Pelo exposto, pedem que a ré seja condenada a restituir-lhes a quantia de € 5.000, acrescida de juros de mora, à taxa legal, a contar de 6 de Novembro de 2017 até integral reembolso daquela quantia.

*** 1.2.- Procedeu-se à citação, tendo a ré apresentado contestação.
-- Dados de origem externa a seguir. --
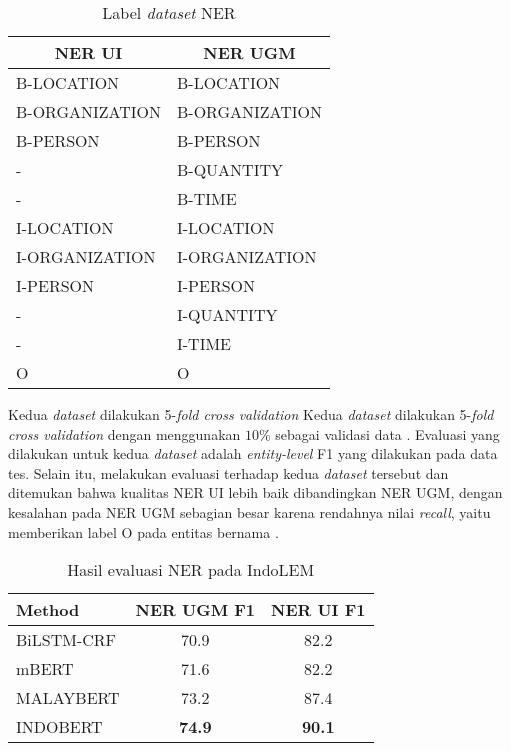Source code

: \begin{table}[h]
    \vspace{0.25cm}
    \centering
    \caption{Label \textit{dataset} NER}
    \label{table:label-ner}
    \begin{tabular}{l|l}
        \toprule
        \multicolumn{1}{c}{\textbf{NER UI}} & \multicolumn{1}{c}{\textbf{NER UGM}} \\
        \midrule
        B-LOCATION & B-LOCATION \\
        B-ORGANIZATION & B-ORGANIZATION \\
        B-PERSON & B-PERSON \\
        - & B-QUANTITY \\
        - & B-TIME \\
        I-LOCATION & I-LOCATION \\
        I-ORGANIZATION & I-ORGANIZATION \\
        I-PERSON & I-PERSON \\
        - & I-QUANTITY \\
        - & I-TIME \\
        O & O \\
        \bottomrule
    \end{tabular}
\end{table}

Kedua \textit{dataset} dilakukan 5-\textit{fold cross validation} Kedua \textit{dataset} dilakukan 5-\textit{fold cross validation} dengan menggunakan $10\%$ sebagai validasi data \parencite{indolem}. Evaluasi yang dilakukan untuk kedua \textit{dataset} adalah \textit{entity-level} F1 yang dilakukan pada data tes. Selain itu, \citeauthor{indolem} melakukan evaluasi terhadap kedua \textit{dataset} tersebut dan ditemukan bahwa kualitas NER UI lebih baik dibandingkan NER UGM, dengan kesalahan pada NER UGM sebagian besar karena rendahnya nilai \textit{recall}, yaitu memberikan label O pada entitas bernama \parencite{indolem}.

\begin{table}[h]
    \vspace{0.25cm}
    \centering
    \caption{Hasil evaluasi NER pada IndoLEM}
    \label{table:indolem-ner-result}
    \begin{tabular}{lcc}
        \toprule
        \textbf{Method} & \textbf{NER UGM F1} & \textbf{NER UI F1} \\
        \midrule
        BiLSTM-CRF & 70.9 & 82.2 \\
        mBERT & 71.6 & 82.2 \\
        MALAYBERT & 73.2 & 87.4 \\
        INDOBERT & \textbf{74.9} & \textbf{90.1} \\
        \bottomrule 
    \end{tabular}
\end{table}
Alegou que sempre actuou no sentido de indagar e resolver qualquer situação considerada anómala pelos autores, mas nas suas indagações para esse efeito, a ré nem sequer concluiu, ao menos, pela existência de indícios das queixas dos autores. Sempre cumpriu pontualmente com todas as suas obrigações. Nos termos da cláusula 27ª do contrato dado aos autos, a ré "confere ao segundo outorgante (arrendatário) a possibilidade de comprar a fração autónoma objeto do presente contrato". De harmonia com a cláusula 28ª do contrato, a ré e os autores acordaram que durante a vigência do arrendamento o segundo outorgante podia comprar àquela a fracção autónoma. É inverosímil que os autores denunciaram o contrato. Na verdade, sem qualquer aviso prévio, os autores abandonaram o locado e o autor apenas entregou as respectivas chaves à ré em 6 de Novembro de 2017. Não pagaram os valores das rendas dos meses de Agosto, Setembro, Outubro e Novembro de 2017, no total de € 1.600. Em 22 de Novembro de 2017, a ré enviou cartas aos autores, por correio registado com aviso de recepção, que...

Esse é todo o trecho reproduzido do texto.